Little did they know that this mobilization, touted to be the largest since Operation Iraqi Freedom in 2003, would in mere hours, lead to the start of one of the largest conflicts in the 21st century. Mere hours later, Operation Epic Fury of the United States, Operation Roaring Lion of Israel, and Operation True Promise IV of Iran, would become household names like a wildfire spreading through a forest.

The causes for this conflict are many, and said causes can be debated and argued in great detail and at great length. However, in this article, we will focus on the immediate response of the State of Israel, and its operation in the war, Operation Roaring Lion, and its falterings and analyse its position and strategy in inflicting damage to the Islamic Republic of Iran.
The current Israeli government, led by longtime Prime Minister Benjamin Netanyahu, has been believed to be the primary instigator and co-belligerent that played a vital role in the involvement of the United States in the coordinated attack against Iranian targets, after the failure of mediated indirect nuclear negotiations between the US and Iran in Geneva and Vienna weeks prior.
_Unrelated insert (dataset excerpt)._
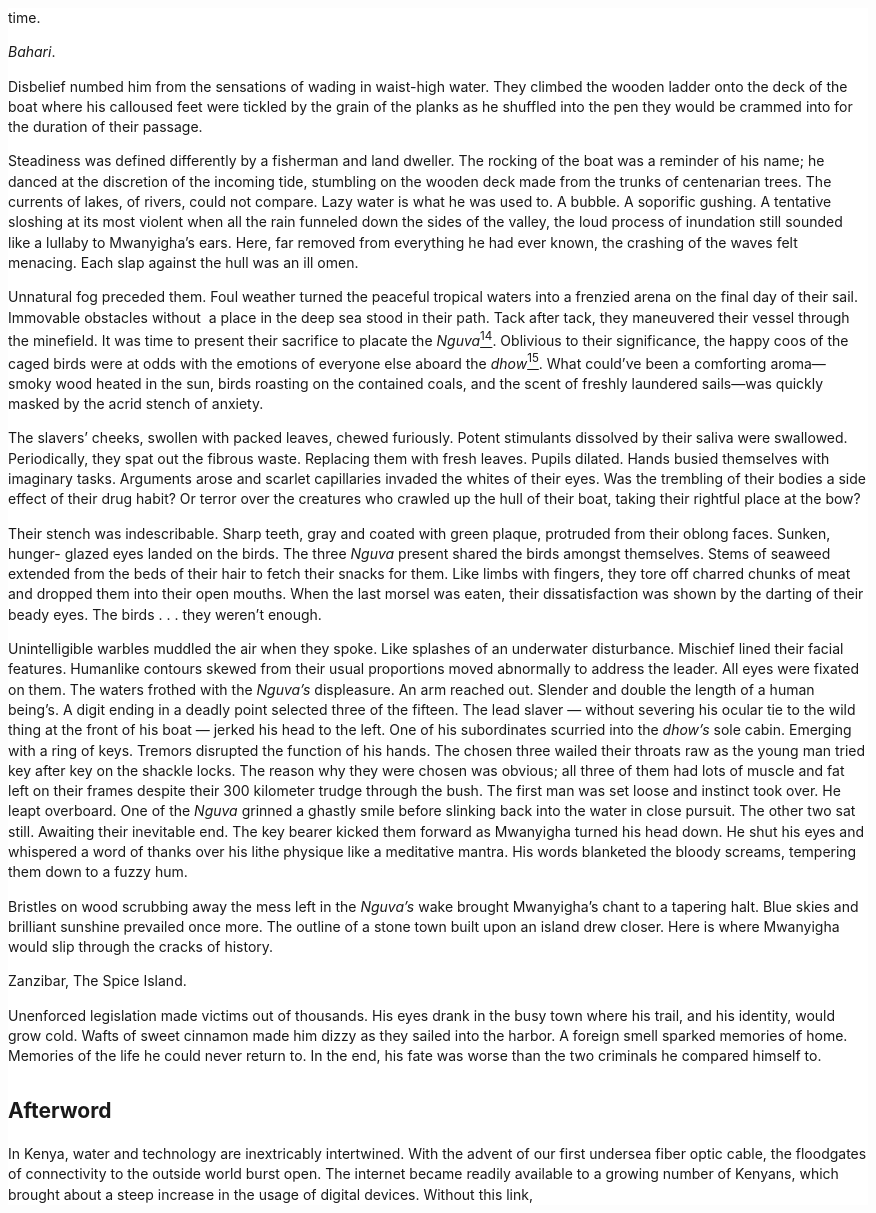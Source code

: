 time.</p><p style="text-align:start"><em>Bahari</em>.&nbsp;</p><p style="text-align:start">Disbelief numbed him from the sensations of wading in waist-high water. They climbed the wooden ladder onto the deck of the boat where his calloused feet were tickled by the grain of the planks as he shuffled into the pen they would be crammed into for the duration of their passage.&nbsp;</p><p style="text-align:start">Steadiness was defined differently by a fisherman and land dweller. The rocking of the boat was a reminder of his name; he danced at the discretion of the incoming tide, stumbling on the wooden deck made from the trunks of centenarian trees. The currents of lakes, of rivers, could not compare. Lazy water is what he was used to. A bubble. A soporific gushing. A tentative sloshing at its most violent when all the rain funneled down the sides of the valley, the loud process of inundation still sounded like a lullaby to Mwanyigha’s ears. Here, far removed from everything he had ever known, the crashing of the waves felt menacing. Each slap against the hull was an ill omen.&nbsp;</p><p style="text-align:start">Unnatural fog preceded them. Foul weather turned the peaceful tropical waters into a frenzied arena on the final day of their sail. Immovable obstacles without&nbsp; a place in the deep sea stood in their path. Tack after tack, they maneuvered their vessel through the minefield. It was time to present their sacrifice to placate the <em>Nguva</em><a href="#fn14" id="fnef14" role="doc-noteref" data-turbo="false"><sup>14</sup></a>. Oblivious to their significance, the happy coos of the caged birds were at odds with the emotions of everyone else aboard the <em>dhow</em><a href="#fn15" id="fnef15" role="doc-noteref" data-turbo="false"><sup>15</sup></a>. What could’ve been a comforting aroma—smoky wood heated in the sun, birds roasting on the contained coals, and the scent of freshly laundered sails—was quickly masked by the acrid stench of anxiety.</p><p style="text-align:start">The slavers’ cheeks, swollen with packed leaves, chewed furiously. Potent stimulants dissolved by their saliva were swallowed. Periodically, they spat out the fibrous waste. Replacing them with fresh leaves. Pupils dilated. Hands busied themselves with imaginary tasks. Arguments arose and scarlet capillaries invaded the whites of their eyes. Was the trembling of their bodies a side effect of their drug habit? Or terror over the creatures who crawled up the hull of their boat, taking their rightful place at the bow?</p><p style="text-align:start">Their stench was indescribable. Sharp teeth, gray and coated with green plaque, protruded from their oblong faces. Sunken, hunger- glazed eyes landed on the birds. The three <em>Nguva</em> present shared the birds amongst themselves. Stems of seaweed extended from the beds of their hair to fetch their snacks for them. Like limbs with fingers, they tore off charred chunks of meat and dropped them into their open mouths. When the last morsel was eaten, their dissatisfaction was shown by the darting of their beady eyes. The birds . . . they weren’t enough.</p><p style="text-align:start">Unintelligible warbles muddled the air when they spoke. Like splashes of an underwater disturbance. Mischief lined their facial features. Humanlike contours skewed from their usual proportions moved abnormally to address the leader. All eyes were fixated on them. The waters frothed with the <em>Nguva’s</em> displeasure. An arm reached out. Slender and double the length of a human being’s. A digit ending in a deadly point selected three of the fifteen. The lead slaver — without severing his ocular tie to the wild thing at the front of his boat — jerked his head to the left. One of his subordinates scurried into the <em>dhow’s</em> sole cabin. Emerging with a ring of keys. Tremors disrupted the function of his hands. The chosen three wailed their throats raw as the young man tried key after key on the shackle locks. The reason why they were chosen was obvious; all three of them had lots of muscle and fat left on their frames despite their 300 kilometer trudge through the bush. The first man was set loose and instinct took over. He leapt overboard. One of the <em>Nguva </em>grinned a ghastly smile before slinking back into the water in close pursuit. The other two sat still. Awaiting their inevitable end. The key bearer kicked them forward as Mwanyigha turned his head down. He shut his eyes and whispered a word of thanks over his lithe physique like a meditative mantra. His words blanketed the bloody screams, tempering them down to a fuzzy hum.</p><p style="text-align:start">Bristles on wood scrubbing away the mess left in the <em>Nguva’s</em> wake brought Mwanyigha’s chant to a tapering halt. Blue skies and brilliant sunshine prevailed once more. The outline of a stone town built upon an island drew closer. Here is where Mwanyigha would slip through the cracks of history.&nbsp;</p><p style="text-align:start">Zanzibar, The Spice Island.&nbsp;</p><p style="text-align:start">Unenforced legislation made victims out of thousands. His eyes drank in the busy town where his trail, and his identity, would grow cold. Wafts of sweet cinnamon made him dizzy as they sailed into the harbor. A foreign smell sparked memories of home. Memories of the life he could never return to. In the end, his fate was worse than the two criminals he compared himself to.</p><p style="text-align:start"></p><p style="text-align:start"></p><h2 style="text-align:start" id="afterword">Afterword</h2><p style="text-align:start">In Kenya, water and technology are inextricably intertwined. With the advent of our first undersea fiber optic cable, the floodgates of connectivity to the outside world burst open. The internet became readily available to a growing number of Kenyans, which brought about a steep increase in the usage of digital devices. Without this link,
The Israel Defence Forces or IDF is seen to be one of the most highly skilled, highly capable and highly effective military forces in the Middle East, having vast combat experience across many decades, as well as a highly adept conscript army with ample reserves of both men and material. However, the IDF’s strength lies more in short-burst, tactical objective based operations, which is the complete opposite of the long-drawn war of attrition that this war’s trajectory is seeming to head towards.
Also, its heavy use of ground based methods in Lebanon as well as the Golan Heights in Syria to counter the coordinated response of Hezbollah also threatens the IDF’s capabilities to assist with the main goal of neutralizing Iranian government targets. Combined with the already ongoing large-scale operations in Gaza in response to the October 7, 2023 attacks, the IDF now finds itself in an apparent three-way strategic dilemma.
Israel now also faces the possibility of the wrath of the very Gulf nations that the United States worked hard to mediate between in order to establish the much celebrated Abraham Accords, by appearing to pull seemingly uninvolved countries into a conflict that they necessarily did not need themselves to be found in. Even if the media reports of Saudi Arabia being one of the primary instigators is considered, there still were nations in the Gulf that would have otherwise had interests in maintaining good relations with Iran such as Oman and Qatar.
But Israel still stands to have a reasonably better claim of existential survival than the United States in fighting this war. However, the readily available US support as well as possible diplomatic backing from Saudi Arabia enabled Israel to make the first moves and strike the initial Israeli targets. However, as the war progresses, it is soon becoming apparent that Israel is only the spark that set alight, the volatile gas chamber (metaphorically and literally) of the cold war in the most geopolitically unstable region in the world, that is, the Middle East.